PROBLEM DESCRIPTION: Each record that follows should be transcribed word for word.

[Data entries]
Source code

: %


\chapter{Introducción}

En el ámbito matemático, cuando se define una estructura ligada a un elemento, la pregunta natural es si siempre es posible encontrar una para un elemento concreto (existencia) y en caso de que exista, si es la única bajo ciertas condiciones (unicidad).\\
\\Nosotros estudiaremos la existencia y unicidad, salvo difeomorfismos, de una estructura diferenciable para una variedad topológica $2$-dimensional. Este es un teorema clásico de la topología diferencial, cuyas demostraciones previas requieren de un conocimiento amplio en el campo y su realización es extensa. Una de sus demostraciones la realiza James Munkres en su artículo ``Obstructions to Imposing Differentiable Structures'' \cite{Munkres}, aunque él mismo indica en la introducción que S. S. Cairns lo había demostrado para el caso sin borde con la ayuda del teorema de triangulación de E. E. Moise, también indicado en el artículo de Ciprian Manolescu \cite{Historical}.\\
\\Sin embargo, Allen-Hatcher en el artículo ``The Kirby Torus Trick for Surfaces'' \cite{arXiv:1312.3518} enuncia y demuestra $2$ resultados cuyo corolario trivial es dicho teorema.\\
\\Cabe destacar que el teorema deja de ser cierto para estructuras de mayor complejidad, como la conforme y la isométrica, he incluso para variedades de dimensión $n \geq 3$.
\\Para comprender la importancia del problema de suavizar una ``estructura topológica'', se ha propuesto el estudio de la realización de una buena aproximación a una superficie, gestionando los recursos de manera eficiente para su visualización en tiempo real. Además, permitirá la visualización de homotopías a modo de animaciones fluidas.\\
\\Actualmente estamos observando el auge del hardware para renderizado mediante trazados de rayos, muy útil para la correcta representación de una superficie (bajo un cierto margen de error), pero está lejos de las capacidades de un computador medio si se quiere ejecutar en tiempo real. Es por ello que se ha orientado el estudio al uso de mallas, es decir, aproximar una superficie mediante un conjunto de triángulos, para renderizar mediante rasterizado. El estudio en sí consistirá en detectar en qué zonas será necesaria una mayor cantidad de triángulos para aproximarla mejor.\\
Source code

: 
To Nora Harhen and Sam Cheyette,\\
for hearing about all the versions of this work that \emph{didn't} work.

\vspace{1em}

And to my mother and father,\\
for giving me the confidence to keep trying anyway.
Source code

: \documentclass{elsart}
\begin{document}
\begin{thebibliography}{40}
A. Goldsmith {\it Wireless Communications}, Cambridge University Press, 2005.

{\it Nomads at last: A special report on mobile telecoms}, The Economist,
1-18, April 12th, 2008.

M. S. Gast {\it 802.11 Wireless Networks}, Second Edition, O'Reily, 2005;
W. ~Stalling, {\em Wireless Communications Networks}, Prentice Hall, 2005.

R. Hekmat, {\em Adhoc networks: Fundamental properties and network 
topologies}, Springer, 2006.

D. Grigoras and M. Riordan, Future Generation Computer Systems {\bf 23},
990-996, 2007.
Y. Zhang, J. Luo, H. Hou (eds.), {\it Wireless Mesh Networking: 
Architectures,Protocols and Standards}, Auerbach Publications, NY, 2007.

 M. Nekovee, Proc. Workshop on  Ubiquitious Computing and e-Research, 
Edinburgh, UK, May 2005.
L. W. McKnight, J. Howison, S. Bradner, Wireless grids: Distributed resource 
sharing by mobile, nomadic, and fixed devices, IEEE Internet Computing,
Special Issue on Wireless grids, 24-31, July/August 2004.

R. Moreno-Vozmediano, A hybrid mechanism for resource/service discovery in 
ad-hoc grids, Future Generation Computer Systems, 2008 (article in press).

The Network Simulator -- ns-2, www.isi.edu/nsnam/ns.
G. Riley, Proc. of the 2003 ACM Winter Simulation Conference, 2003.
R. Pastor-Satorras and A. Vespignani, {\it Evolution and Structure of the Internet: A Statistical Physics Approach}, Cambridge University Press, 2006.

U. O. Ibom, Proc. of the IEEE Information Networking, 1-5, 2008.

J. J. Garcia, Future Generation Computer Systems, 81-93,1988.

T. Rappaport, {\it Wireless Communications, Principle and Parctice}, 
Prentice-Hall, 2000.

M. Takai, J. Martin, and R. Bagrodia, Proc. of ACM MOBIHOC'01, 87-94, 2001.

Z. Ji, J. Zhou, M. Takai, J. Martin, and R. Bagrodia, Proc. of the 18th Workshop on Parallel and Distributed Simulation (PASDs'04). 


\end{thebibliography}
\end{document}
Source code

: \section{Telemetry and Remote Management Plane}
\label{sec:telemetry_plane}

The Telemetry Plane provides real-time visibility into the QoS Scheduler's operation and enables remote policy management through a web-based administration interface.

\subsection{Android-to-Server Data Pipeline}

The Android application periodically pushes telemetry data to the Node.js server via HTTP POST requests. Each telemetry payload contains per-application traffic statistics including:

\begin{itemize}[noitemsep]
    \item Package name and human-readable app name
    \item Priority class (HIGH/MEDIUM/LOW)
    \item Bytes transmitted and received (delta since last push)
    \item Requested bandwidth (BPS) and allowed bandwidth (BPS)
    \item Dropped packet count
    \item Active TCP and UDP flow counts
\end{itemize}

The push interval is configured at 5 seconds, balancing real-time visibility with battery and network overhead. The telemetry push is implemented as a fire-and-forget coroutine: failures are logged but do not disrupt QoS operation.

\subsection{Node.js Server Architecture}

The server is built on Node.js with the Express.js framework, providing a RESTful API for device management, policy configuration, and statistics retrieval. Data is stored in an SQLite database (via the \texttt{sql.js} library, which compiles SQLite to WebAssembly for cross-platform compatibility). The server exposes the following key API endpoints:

EXERCISE OUTPUT:
Source code

: %


\chapter{Introducción}

En el ámbito matemático, cuando se define una estructura ligada a un elemento, la pregunta natural es si siempre es posible encontrar una para un elemento concreto (existencia) y en caso de que exista, si es la única bajo ciertas condiciones (unicidad).\\
\\Nosotros estudiaremos la existencia y unicidad, salvo difeomorfismos, de una estructura diferenciable para una variedad topológica $2$-dimensional. Este es un teorema clásico de la topología diferencial, cuyas demostraciones previas requieren de un conocimiento amplio en el campo y su realización es extensa. Una de sus demostraciones la realiza James Munkres en su artículo ``Obstructions to Imposing Differentiable Structures'' \cite{Munkres}, aunque él mismo indica en la introducción que S. S. Cairns lo había demostrado para el caso sin borde con la ayuda del teorema de triangulación de E. E. Moise, también indicado en el artículo de Ciprian Manolescu \cite{Historical}.\\
\\Sin embargo, Allen-Hatcher en el artículo ``The Kirby Torus Trick for Surfaces'' \cite{arXiv:1312.3518} enuncia y demuestra $2$ resultados cuyo corolario trivial es dicho teorema.\\
\\Cabe destacar que el teorema deja de ser cierto para estructuras de mayor complejidad, como la conforme y la isométrica, he incluso para variedades de dimensión $n \geq 3$.
\\Para comprender la importancia del problema de suavizar una ``estructura topológica'', se ha propuesto el estudio de la realización de una buena aproximación a una superficie, gestionando los recursos de manera eficiente para su visualización en tiempo real. Además, permitirá la visualización de homotopías a modo de animaciones fluidas.\\
\\Actualmente estamos observando el auge del hardware para renderizado mediante trazados de rayos, muy útil para la correcta representación de una superficie (bajo un cierto margen de error), pero está lejos de las capacidades de un computador medio si se quiere ejecutar en tiempo real. Es por ello que se ha orientado el estudio al uso de mallas, es decir, aproximar una superficie mediante un conjunto de triángulos, para renderizar mediante rasterizado. El estudio en sí consistirá en detectar en qué zonas será necesaria una mayor cantidad de triángulos para aproximarla mejor.\\
Source code

: 
To Nora Harhen and Sam Cheyette,\\
for hearing about all the versions of this work that \emph{didn't} work.

\vspace{1em}

And to my mother and father,\\
for giving me the confidence to keep trying anyway.
Source code

: \documentclass{elsart}
\begin{document}
\begin{thebibliography}{40}
A. Goldsmith {\it Wireless Communications}, Cambridge University Press, 2005.

{\it Nomads at last: A special report on mobile telecoms}, The Economist,
1-18, April 12th, 2008.

M. S. Gast {\it 802.11 Wireless Networks}, Second Edition, O'Reily, 2005;
W. ~Stalling, {\em Wireless Communications Networks}, Prentice Hall, 2005.

R. Hekmat, {\em Adhoc networks: Fundamental properties and network 
topologies}, Springer, 2006.

D. Grigoras and M. Riordan, Future Generation Computer Systems {\bf 23},
990-996, 2007.
Y. Zhang, J. Luo, H. Hou (eds.), {\it Wireless Mesh Networking: 
Architectures,Protocols and Standards}, Auerbach Publications, NY, 2007.

 M. Nekovee, Proc. Workshop on  Ubiquitious Computing and e-Research, 
Edinburgh, UK, May 2005.
L. W. McKnight, J. Howison, S. Bradner, Wireless grids: Distributed resource 
sharing by mobile, nomadic, and fixed devices, IEEE Internet Computing,
Special Issue on Wireless grids, 24-31, July/August 2004.

R. Moreno-Vozmediano, A hybrid mechanism for resource/service discovery in 
ad-hoc grids, Future Generation Computer Systems, 2008 (article in press).

The Network Simulator -- ns-2, www.isi.edu/nsnam/ns.
G. Riley, Proc. of the 2003 ACM Winter Simulation Conference, 2003.
R. Pastor-Satorras and A. Vespignani, {\it Evolution and Structure of the Internet: A Statistical Physics Approach}, Cambridge University Press, 2006.

U. O. Ibom, Proc. of the IEEE Information Networking, 1-5, 2008.

J. J. Garcia, Future Generation Computer Systems, 81-93,1988.

T. Rappaport, {\it Wireless Communications, Principle and Parctice}, 
Prentice-Hall, 2000.

M. Takai, J. Martin, and R. Bagrodia, Proc. of ACM MOBIHOC'01, 87-94, 2001.

Z. Ji, J. Zhou, M. Takai, J. Martin, and R. Bagrodia, Proc. of the 18th Workshop on Parallel and Distributed Simulation (PASDs'04). 


\end{thebibliography}
\end{document}
Source code

: \section{Telemetry and Remote Management Plane}
\label{sec:telemetry_plane}

The Telemetry Plane provides real-time visibility into the QoS Scheduler's operation and enables remote policy management through a web-based administration interface.

\subsection{Android-to-Server Data Pipeline}

The Android application periodically pushes telemetry data to the Node.js server via HTTP POST requests. Each telemetry payload contains per-application traffic statistics including:

\begin{itemize}[noitemsep]
    \item Package name and human-readable app name
    \item Priority class (HIGH/MEDIUM/LOW)
    \item Bytes transmitted and received (delta since last push)
    \item Requested bandwidth (BPS) and allowed bandwidth (BPS)
    \item Dropped packet count
    \item Active TCP and UDP flow counts
\end{itemize}

The push interval is configured at 5 seconds, balancing real-time visibility with battery and network overhead. The telemetry push is implemented as a fire-and-forget coroutine: failures are logged but do not disrupt QoS operation.

\subsection{Node.js Server Architecture}

The server is built on Node.js with the Express.js framework, providing a RESTful API for device management, policy configuration, and statistics retrieval. Data is stored in an SQLite database (via the \texttt{sql.js} library, which compiles SQLite to WebAssembly for cross-platform compatibility). The server exposes the following key API endpoints:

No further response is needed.